** Record set follows **

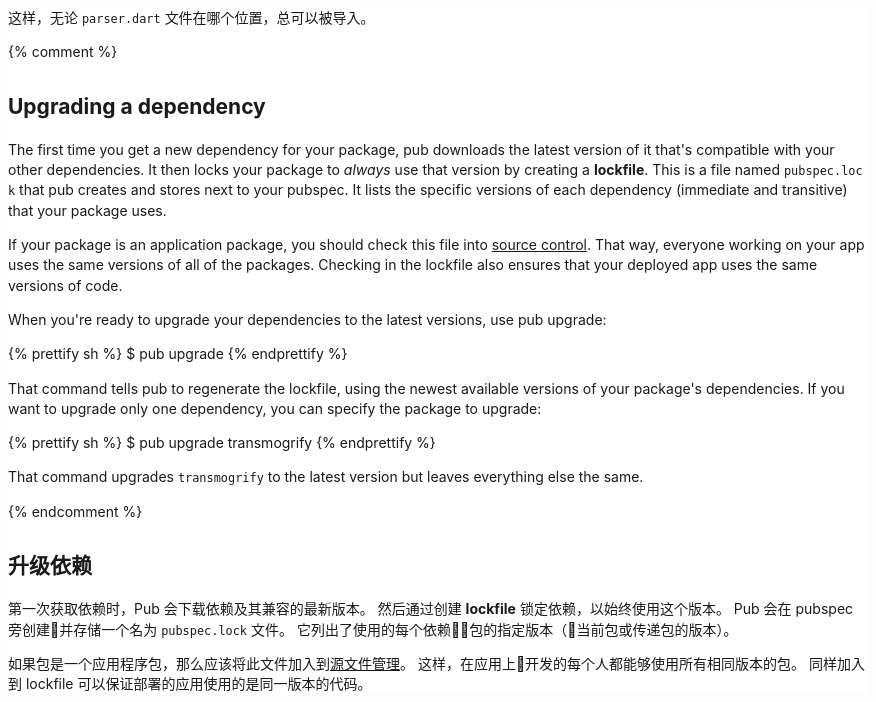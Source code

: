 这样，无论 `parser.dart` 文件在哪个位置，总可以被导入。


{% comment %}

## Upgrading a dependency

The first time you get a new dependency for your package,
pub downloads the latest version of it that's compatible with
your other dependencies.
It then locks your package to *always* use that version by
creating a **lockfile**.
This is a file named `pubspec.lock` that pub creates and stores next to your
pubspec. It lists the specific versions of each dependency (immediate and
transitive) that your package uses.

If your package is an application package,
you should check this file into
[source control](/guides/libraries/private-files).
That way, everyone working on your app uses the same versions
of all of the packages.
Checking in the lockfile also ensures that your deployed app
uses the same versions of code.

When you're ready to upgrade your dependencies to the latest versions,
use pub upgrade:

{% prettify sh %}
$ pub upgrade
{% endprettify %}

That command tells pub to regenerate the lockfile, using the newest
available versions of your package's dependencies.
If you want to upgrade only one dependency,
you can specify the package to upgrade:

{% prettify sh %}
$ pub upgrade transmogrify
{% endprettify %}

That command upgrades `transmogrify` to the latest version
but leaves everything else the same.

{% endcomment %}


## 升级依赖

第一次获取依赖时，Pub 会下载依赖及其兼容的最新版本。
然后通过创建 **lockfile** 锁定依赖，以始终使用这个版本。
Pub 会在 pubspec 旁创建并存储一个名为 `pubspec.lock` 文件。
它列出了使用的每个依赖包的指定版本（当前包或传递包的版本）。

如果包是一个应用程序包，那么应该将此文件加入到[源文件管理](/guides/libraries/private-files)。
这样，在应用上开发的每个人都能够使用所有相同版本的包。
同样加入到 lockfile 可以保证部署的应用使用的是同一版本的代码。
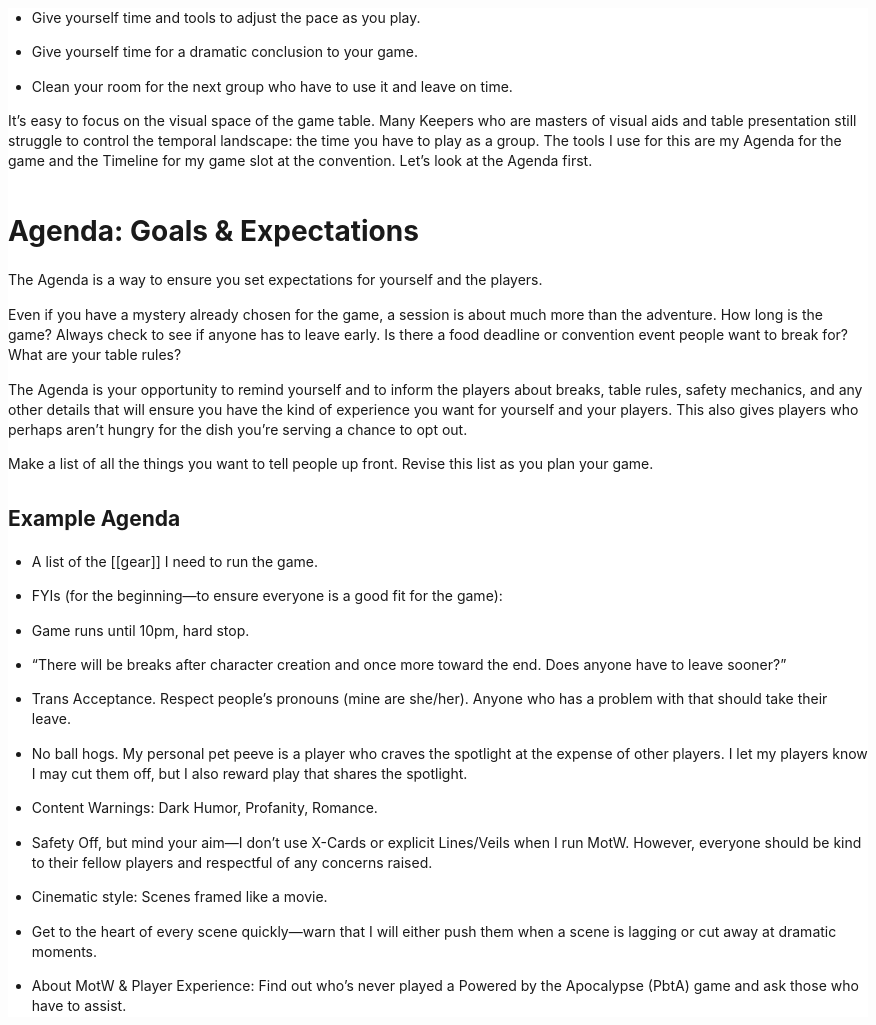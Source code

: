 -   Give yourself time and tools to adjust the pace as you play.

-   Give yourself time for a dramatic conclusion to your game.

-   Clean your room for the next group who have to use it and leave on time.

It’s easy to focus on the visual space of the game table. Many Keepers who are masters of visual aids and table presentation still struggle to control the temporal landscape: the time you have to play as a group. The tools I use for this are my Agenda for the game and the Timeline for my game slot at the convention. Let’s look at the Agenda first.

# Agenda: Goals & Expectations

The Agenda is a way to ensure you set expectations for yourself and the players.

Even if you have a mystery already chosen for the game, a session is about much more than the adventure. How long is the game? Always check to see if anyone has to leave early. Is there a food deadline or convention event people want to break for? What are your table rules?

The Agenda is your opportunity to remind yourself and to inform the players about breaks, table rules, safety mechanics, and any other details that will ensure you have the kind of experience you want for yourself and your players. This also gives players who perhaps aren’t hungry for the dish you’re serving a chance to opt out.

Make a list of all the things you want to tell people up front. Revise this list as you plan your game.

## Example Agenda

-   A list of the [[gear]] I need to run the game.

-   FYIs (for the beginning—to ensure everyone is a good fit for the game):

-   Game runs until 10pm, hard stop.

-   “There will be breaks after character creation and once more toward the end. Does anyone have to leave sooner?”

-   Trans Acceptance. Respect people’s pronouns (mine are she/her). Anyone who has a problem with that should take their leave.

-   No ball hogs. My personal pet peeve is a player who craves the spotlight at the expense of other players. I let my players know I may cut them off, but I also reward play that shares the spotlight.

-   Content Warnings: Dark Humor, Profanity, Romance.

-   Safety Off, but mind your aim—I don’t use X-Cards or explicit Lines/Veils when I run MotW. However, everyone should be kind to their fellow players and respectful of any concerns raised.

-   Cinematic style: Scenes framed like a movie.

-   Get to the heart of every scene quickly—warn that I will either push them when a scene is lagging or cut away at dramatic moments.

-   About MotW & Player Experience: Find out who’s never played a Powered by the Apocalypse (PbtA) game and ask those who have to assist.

** End of Record set **

▶ **To do**
Output exactly, and only, the lines running from the one that contains "at dramatic moments." through the last line of the entries above.

▶ **Written solution**
-   Get to the heart of every scene quickly—warn that I will either push them when a scene is lagging or cut away at dramatic moments.

-   About MotW & Player Experience: Find out who’s never played a Powered by the Apocalypse (PbtA) game and ask those who have to assist.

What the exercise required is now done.